• PROVIDED RECORDS:
____________

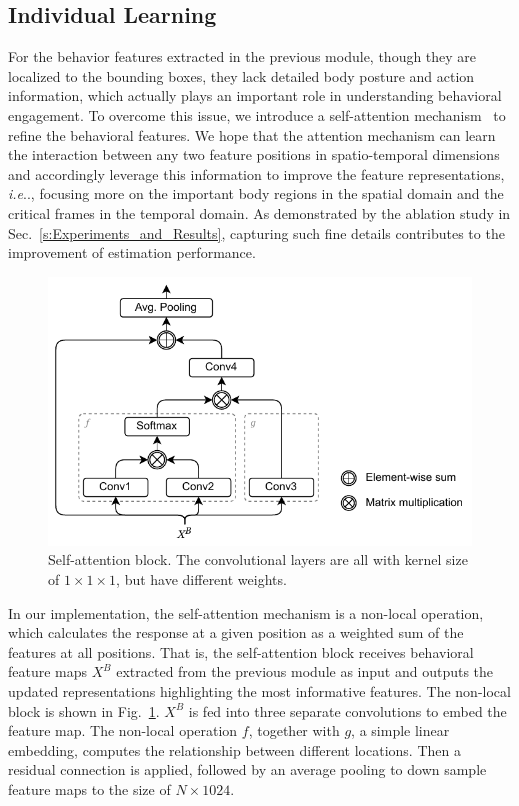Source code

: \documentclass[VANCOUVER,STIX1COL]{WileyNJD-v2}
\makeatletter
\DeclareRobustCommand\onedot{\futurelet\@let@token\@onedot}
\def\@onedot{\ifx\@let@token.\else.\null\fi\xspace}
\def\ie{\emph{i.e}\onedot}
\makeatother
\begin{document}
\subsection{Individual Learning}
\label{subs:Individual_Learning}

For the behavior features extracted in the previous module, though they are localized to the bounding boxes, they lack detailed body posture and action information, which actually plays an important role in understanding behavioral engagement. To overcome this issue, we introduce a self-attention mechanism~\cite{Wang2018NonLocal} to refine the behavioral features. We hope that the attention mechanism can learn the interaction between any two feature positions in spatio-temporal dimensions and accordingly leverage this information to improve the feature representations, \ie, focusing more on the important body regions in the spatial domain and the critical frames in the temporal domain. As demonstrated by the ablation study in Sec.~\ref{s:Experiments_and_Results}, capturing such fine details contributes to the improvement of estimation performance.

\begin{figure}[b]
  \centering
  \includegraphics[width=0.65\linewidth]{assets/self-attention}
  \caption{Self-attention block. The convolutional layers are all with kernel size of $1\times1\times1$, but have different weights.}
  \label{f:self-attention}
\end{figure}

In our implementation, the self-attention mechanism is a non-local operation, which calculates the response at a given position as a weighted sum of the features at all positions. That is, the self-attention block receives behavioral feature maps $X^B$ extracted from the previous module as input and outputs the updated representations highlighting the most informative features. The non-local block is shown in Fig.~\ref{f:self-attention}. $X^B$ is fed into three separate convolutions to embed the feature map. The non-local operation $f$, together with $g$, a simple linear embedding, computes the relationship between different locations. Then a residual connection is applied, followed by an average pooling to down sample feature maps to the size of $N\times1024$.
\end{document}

____________

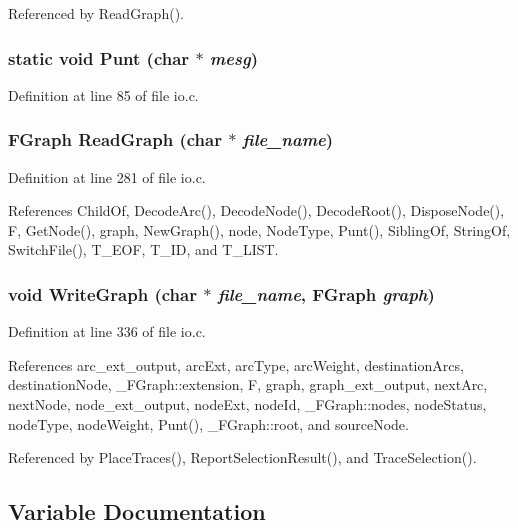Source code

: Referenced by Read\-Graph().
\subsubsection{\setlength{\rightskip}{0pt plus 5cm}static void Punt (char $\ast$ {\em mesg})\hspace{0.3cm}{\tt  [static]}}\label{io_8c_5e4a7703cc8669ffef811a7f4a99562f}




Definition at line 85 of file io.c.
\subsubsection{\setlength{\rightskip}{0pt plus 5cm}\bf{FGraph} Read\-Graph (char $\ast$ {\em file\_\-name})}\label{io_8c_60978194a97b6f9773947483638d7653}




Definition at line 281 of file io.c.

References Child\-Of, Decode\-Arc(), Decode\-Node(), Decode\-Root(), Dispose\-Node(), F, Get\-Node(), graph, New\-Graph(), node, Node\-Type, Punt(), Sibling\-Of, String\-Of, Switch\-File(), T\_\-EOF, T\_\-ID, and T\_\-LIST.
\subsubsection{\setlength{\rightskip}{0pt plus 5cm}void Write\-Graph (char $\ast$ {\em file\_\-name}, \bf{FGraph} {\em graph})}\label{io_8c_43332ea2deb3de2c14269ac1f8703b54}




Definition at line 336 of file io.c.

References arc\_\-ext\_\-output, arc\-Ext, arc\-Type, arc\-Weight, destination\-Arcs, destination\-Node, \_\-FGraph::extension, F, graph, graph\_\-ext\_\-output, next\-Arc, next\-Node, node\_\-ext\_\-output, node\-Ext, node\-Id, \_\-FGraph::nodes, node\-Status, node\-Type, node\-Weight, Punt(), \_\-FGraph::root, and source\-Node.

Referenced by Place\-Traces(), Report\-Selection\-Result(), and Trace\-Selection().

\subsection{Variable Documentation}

____________

• WHAT THE TASK ASKS:
Whenever the word "Definition" turns up in a line of the listing above, copy the line.

• EXERCISE RESULT:
Definition at line 85 of file io.c.
Definition at line 281 of file io.c.
Definition at line 336 of file io.c.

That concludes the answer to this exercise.